Im in deep trouble and need your advise.
I have been following a trade for a while and felt it was the good time to enter, but I'm having doubts and felt like sharing to get your views!
I am going to get through different points, and I am just supposing, I never have the right answer, I like to think that I just increase my probabilities of being right: so be careful with your money and do your due diligence before investing ;)
The strategy is the following:
Understand the fundamentals that drive long term trends
Understand technicals to enter at the best moment
1. Fundamentals
Monetary policies: The FED has started reducing its balance sheet and will soon be forced to raised rates after having waited far too long. Abenomics will make sure that the Japanese reluctant inflation is back at its target before raising rate (Thought now standing at 1% for December, highest since march 2015!!) I believe that if inflation is really back to the 2% target sooner that later then the Japanese central bank will be so happy that their plan has finally worked that they will leave rates low for another year or so before rushing anything. I think that the US has 2-3 years advance in terms of reducing the money supply compared to Japan (and Europe too - same story)
If rates increase, US treasuries increase, and people buy USD dominated bonds.
A healthy full employment and historically low unemployment level supports an increase in wages, which would support a higher inflation. The FED would need to control it by raising rates, but they have always been late at moving rates, and they might need to rush things.
I like to think very long term, imagining that I can invest for 10 years without touching; it is very hard to predict long term waves, but their is this theory that I first read about in 2013 in uni: The Kondratiev wave/cycle (or The dooms story for the US... Crazy right!).

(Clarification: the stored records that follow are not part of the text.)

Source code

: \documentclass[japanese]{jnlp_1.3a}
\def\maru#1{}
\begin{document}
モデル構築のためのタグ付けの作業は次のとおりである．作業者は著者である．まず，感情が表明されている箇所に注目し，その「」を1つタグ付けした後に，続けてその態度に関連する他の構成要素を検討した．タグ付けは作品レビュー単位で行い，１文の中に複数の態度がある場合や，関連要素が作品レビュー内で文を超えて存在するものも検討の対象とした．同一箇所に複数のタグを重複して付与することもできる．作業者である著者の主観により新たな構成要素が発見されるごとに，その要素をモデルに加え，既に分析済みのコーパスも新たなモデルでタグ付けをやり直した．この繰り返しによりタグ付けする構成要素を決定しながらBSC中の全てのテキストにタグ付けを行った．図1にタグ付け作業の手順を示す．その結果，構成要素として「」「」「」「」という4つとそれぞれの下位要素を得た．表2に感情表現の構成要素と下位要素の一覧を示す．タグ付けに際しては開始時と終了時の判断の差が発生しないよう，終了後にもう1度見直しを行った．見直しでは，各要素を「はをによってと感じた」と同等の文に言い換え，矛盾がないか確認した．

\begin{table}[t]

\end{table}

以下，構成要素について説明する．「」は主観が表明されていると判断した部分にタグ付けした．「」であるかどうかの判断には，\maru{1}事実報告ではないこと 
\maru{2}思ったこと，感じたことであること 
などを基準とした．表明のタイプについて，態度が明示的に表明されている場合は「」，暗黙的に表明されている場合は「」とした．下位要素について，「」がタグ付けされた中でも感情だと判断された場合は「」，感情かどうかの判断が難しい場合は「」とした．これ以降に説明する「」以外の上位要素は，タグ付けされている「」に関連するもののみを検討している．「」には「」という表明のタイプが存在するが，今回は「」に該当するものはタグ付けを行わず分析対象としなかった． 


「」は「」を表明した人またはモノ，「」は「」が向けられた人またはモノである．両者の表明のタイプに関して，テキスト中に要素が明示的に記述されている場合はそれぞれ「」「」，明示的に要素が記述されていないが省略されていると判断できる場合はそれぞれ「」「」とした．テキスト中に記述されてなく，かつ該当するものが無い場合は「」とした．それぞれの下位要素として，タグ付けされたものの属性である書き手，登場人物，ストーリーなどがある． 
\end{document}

For the last thousand years economies have followed cycles of forty to sixty years, alternating intervals between high sectoral growth and intervals of relatively slow growth each attributed a different growth and levels of inflation. In addition, the structural changes that happened in the last 50 years - ending with the internet of things and cheap labor in China - supports the theory of returning inflation. If, like me, you are not in your 50's, we are going into unknown territory! I think we have ended the structural disinflationary cycle, with the arrival of Trump and the emergence of China as supper power: Rates are going up. As justified by the 10Y treasuries which today stand at 4 years high.
This is the beginning of a bear market for bonds: but the dollar will be strong, at least for the medium term (1-2 years), the us economy is strong and people will want yield that they do not have elsewhere..
So this looks pretty clear, the problem is the following: has the political Trump-Macron frenzy pushed the USD into collapse already or is this just an nice opportunity and an oversold situation?
It does look like economically the US is 1-2 years ahead of Japan (and Europe), but is loosing on all grounds against China. 43% of global growth in real gdp, between 2017-2019, is expected to come from China and India together, with the US falling behind China by 2025.
2. Technicals
So now, why is the chart alarming...
Because if all what I describe does not hold then the USD is going for an ugly ride - this year has already been bumpy, last time I checked the GBP was catching up on pre-Brexit level..
First the 1W candlestick, most probably a break to the upside in August 2014. which then sent the Yen to 126 in 2015, to then enter a triangular consolidation with a higher low at 99 in 2016, where resistance became support.